Дела о семейном насилии редко получали огласку. Жертвы смиренно терпели произвол и жестокость супругов, буквально понимая библейский завет «жена да убоится мужа своего». 4 октября 1850 г. Л. В. Дубельт докладывал шефу жандармов о том, что «в Москве отставной коллежский секретарь Касаткин, женатый на 18-летней девочке, пользуясь ее кротким характером, обращается с нею до того жестоко, что сечет ее арапником до ран, кои прижигает огнем». Видимо, на изувера пожаловались лица посторонние, т. к. сама супруга просила «иметь снисхождение к ея мужу и не предавать его суду»[400]
. Распоряжением московского генерал-губернатора А. А. Закревского Касаткин был выслан в Олонецкую губернию под строжайший надзор полиции.В официальном «Обзоре деятельности Третьего отделения собственной вашего императорского величества канцелярии за 50 лет. 1826–1876 гг.» признавалось, что «в полной неудовлетворительности наших судебных мест Третье отделение имело возможность убедиться и из многих поступавших в него просьб и жалоб частных лиц»[401]
. Среди таких обращений имелись жалобы «на нарушение супружеских обязанностей с просьбами жен о снабжении их видами для отдельного проживания и обеспечении их существования на счет мужей», «на обольщение девиц», «на неповиновение детей родителям и на злоупотребление родительской властью» и др.[402].В своем дневнике один из руководителей политической полиции, Л. В. Дубельт, наряду с тревожными европейскими известиями, придворной хроникой фиксировал и обращавшие на себя внимание события частной жизни жителей империи.
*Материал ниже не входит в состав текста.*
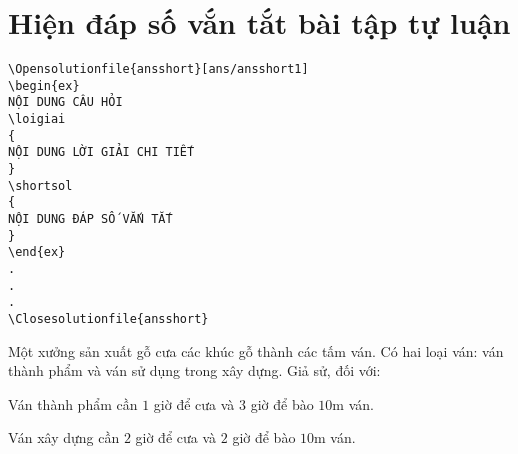 \documentclass[12pt,a4paper,oneside]{article}
\begin{document}
\section{Hiện đáp số vắn tắt bài tập tự luận}
\begin{verbatim}
\Opensolutionfile{ansshort}[ans/ansshort1]
\begin{ex}
NỘI DUNG CÂU HỎI
\loigiai
{
NỘI DUNG LỜI GIẢI CHI TIẾT
}
\shortsol
{
NỘI DUNG ĐÁP SỐ VẮN TẮT
}
\end{ex}
.
.
.
\Closesolutionfile{ansshort}
\end{verbatim}
\begin{ex}
	Một xưởng sản xuất gỗ cưa các khúc gỗ thành
	các tấm ván. Có hai loại ván: ván thành phẩm và ván sử dụng trong xây
	dựng. Giả sử, đối với:
	
	Ván thành phẩm cần $1$ giờ để cưa và $3$ giờ để bào $10$m ván.
	
	Ván xây dựng cần $2$ giờ để cưa và $2$ giờ để bào $10$m ván.
	

\end{ex}
\end{document}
Его привлекала, по-видимому, необычность и даже парадоксальность происходящего: «[1852 г.] Ноябрь 12. Лейб-гвардии Преображенского полка офицер Давыдов хотел жениться на девице Масловой. Настал день свадьбы, и он, вместо того чтобы ехать в церковь, застрелился»[403]
. Вместо ожидаемого радостного события — внезапная трагедия. Другая запись: «[1853 г.] Июль 25. В Туле сделан выстрел в окно квартиры советника казенной палаты Лазарева-Станищева. Подозревают, что это сделала губернская секретарша Миськова из ревности, имеющая любовную связь с Лазаревым-Станищевым»[404]. Показательно, что «всезнающая» молва легко определила личность и мотивы поступка. Следом еще один пример сложной семейной ситуации: «[1853 г.] Август 18. Отставной коллежский регистратор Тутукин, переезжая на ялике через Неву, бросился в воду, но был спасен. Он хотел утопиться потому, что, имея жену и трех взрослых дочерей, не имел чем их кормить»[405].Стилистика подобных дневниковых сообщений близка к регулярным агентурным записям, восходившим через чиновников Третьего отделения к руководству полиции. В данном случае политическая полиция осуществляла лишь функции надзора, но часто ей приходилось вмешиваться в частную жизнь. И далеко не всегда жандармы оказывались на защите правой стороны.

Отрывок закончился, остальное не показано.